◆ What you should do ◆
Look through the lines below and extract any with the word "only".

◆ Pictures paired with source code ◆

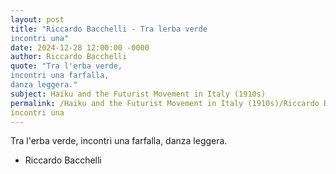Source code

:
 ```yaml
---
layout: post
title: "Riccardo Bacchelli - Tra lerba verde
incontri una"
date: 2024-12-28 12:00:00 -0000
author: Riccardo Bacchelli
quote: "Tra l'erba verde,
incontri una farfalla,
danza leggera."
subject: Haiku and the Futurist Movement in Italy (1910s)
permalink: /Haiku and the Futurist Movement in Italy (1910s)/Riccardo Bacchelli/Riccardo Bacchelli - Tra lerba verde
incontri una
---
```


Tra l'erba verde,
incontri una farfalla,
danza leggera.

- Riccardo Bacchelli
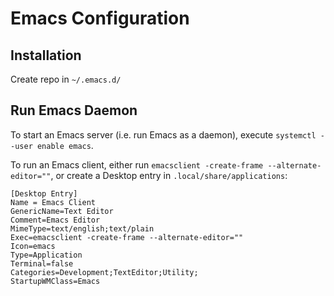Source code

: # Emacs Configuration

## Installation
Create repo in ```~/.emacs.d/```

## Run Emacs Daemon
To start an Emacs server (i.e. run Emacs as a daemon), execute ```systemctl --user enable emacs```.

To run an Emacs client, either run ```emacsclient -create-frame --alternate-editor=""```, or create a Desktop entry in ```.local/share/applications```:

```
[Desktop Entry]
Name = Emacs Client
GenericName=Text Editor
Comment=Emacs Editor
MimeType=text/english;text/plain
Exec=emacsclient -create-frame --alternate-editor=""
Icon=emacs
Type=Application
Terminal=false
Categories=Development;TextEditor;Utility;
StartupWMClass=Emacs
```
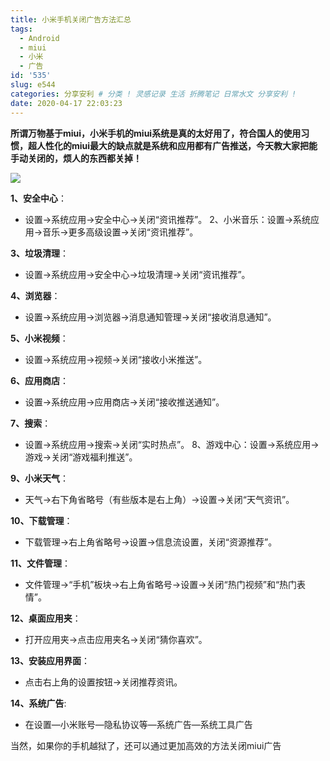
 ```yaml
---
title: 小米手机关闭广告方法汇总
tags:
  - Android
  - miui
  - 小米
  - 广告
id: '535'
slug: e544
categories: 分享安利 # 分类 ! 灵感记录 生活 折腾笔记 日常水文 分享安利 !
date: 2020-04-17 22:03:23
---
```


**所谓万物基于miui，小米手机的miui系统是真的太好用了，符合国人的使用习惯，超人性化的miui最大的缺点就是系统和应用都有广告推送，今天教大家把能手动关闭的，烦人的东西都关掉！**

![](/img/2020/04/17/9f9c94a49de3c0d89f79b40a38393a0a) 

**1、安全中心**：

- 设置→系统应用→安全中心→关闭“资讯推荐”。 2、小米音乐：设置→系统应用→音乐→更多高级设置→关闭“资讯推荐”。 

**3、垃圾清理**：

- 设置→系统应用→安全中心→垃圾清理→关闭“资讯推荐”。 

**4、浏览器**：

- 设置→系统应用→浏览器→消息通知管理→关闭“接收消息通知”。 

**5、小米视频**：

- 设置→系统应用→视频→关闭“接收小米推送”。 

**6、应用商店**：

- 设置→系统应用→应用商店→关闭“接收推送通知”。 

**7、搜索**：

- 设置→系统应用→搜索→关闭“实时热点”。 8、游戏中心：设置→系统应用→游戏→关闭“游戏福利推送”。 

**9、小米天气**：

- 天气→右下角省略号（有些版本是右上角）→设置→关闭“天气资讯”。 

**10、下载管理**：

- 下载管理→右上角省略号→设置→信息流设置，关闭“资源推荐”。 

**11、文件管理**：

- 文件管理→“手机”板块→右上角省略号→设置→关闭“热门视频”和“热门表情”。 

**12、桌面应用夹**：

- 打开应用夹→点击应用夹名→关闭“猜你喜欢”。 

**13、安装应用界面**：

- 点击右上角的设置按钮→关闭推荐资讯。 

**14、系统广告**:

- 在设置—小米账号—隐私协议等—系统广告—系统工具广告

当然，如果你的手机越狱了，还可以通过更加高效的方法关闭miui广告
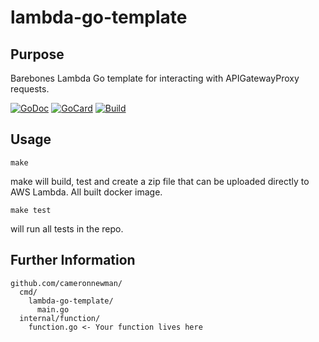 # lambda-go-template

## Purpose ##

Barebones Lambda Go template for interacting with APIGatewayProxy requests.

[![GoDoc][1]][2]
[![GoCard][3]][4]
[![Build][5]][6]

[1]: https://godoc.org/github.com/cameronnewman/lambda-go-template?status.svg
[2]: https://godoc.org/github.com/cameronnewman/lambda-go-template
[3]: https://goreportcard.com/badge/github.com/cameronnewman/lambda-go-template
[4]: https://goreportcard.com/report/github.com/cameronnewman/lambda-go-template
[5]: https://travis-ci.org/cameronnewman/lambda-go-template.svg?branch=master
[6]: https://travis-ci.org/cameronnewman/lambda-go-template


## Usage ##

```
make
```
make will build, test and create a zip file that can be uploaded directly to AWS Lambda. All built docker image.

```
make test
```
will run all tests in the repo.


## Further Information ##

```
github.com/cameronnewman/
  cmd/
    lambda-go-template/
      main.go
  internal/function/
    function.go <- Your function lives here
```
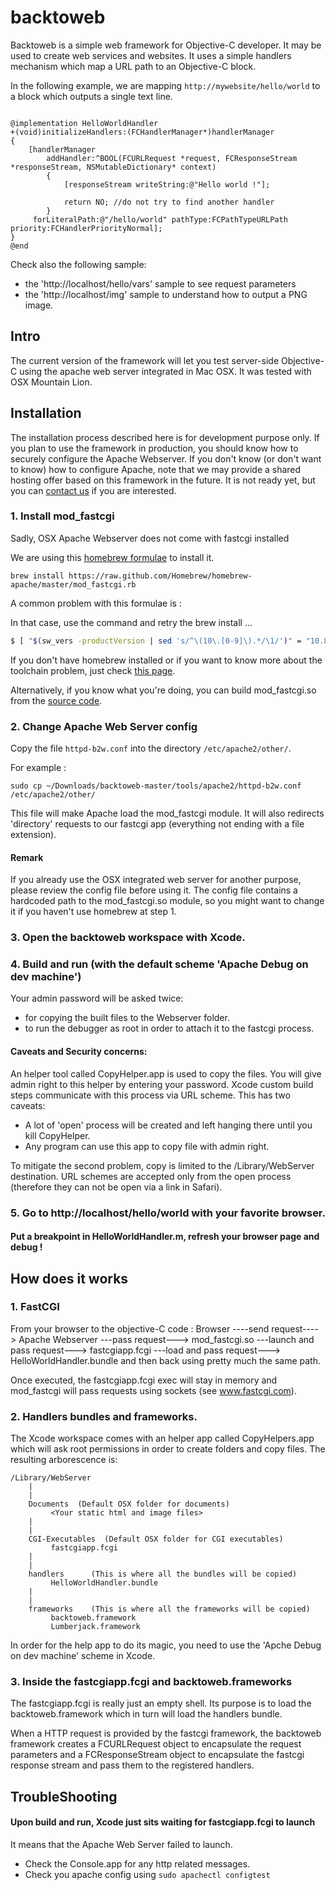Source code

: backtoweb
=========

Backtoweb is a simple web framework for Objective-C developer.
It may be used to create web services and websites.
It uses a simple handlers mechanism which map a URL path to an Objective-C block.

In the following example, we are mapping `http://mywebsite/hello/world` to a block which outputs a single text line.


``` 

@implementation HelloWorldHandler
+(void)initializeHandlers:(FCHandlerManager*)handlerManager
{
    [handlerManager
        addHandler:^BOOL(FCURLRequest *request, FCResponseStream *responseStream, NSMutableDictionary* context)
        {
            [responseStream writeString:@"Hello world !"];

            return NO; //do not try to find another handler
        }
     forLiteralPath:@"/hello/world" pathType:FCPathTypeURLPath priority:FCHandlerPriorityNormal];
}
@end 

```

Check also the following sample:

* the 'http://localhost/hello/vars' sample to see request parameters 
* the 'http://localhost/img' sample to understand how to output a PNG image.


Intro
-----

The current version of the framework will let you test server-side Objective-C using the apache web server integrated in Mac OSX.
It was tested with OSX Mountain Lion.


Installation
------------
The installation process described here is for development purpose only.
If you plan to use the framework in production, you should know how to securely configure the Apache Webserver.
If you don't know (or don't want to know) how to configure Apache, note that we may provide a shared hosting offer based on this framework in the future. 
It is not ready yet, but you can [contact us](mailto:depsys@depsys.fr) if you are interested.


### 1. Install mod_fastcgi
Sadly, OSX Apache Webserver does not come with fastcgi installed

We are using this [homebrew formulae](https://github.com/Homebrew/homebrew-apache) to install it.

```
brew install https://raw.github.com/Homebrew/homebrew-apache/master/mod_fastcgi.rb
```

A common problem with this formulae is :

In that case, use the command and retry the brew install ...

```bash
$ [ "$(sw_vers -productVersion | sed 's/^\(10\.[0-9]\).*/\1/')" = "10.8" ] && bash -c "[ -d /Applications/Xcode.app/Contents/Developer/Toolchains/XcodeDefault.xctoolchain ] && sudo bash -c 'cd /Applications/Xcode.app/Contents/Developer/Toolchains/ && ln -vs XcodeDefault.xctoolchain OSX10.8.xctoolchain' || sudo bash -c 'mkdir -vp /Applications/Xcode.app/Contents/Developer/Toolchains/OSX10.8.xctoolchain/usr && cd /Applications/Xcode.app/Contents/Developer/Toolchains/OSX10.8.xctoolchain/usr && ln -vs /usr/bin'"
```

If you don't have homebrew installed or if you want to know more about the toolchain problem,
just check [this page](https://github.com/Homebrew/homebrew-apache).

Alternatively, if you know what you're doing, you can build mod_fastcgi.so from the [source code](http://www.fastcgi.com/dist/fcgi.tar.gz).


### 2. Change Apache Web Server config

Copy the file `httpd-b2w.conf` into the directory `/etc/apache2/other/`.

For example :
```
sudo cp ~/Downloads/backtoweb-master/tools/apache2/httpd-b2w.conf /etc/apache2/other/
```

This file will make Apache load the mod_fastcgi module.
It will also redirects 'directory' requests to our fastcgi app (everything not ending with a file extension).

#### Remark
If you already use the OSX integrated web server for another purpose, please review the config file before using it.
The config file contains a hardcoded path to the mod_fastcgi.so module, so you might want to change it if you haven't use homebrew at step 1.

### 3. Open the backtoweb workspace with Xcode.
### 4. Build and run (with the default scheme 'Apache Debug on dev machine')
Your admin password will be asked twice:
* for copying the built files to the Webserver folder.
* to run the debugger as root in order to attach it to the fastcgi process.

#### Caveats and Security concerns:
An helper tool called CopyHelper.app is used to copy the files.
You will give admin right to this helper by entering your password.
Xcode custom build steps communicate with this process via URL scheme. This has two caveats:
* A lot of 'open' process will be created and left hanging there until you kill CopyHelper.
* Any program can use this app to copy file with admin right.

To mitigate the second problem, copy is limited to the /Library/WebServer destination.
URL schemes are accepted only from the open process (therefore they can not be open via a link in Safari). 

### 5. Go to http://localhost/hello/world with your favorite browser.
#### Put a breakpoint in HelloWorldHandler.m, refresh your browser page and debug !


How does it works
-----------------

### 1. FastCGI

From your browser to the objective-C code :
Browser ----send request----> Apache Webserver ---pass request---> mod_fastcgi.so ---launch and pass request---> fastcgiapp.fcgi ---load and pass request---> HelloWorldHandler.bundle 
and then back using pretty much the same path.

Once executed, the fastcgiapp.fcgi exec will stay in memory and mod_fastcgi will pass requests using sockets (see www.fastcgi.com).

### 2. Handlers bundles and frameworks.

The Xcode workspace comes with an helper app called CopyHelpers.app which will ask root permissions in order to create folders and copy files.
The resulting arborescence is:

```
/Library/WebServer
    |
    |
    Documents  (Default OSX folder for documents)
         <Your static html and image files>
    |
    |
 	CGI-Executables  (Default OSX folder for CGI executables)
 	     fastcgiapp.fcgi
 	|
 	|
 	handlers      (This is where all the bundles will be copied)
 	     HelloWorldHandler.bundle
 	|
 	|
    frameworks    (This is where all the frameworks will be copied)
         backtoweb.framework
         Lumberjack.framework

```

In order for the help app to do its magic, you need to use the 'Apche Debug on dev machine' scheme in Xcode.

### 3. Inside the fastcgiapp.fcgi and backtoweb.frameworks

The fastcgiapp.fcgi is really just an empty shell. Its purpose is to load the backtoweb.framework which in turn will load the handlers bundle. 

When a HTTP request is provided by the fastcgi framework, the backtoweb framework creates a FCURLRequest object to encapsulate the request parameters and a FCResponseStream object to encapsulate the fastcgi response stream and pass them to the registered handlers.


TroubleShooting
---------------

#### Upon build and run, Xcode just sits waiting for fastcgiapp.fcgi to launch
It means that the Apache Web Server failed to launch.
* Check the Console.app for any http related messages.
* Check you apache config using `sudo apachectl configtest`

◆ Answer section ◆
The installation process described here is for development purpose only.
URL schemes are accepted only from the open process (therefore they can not be open via a link in Safari). 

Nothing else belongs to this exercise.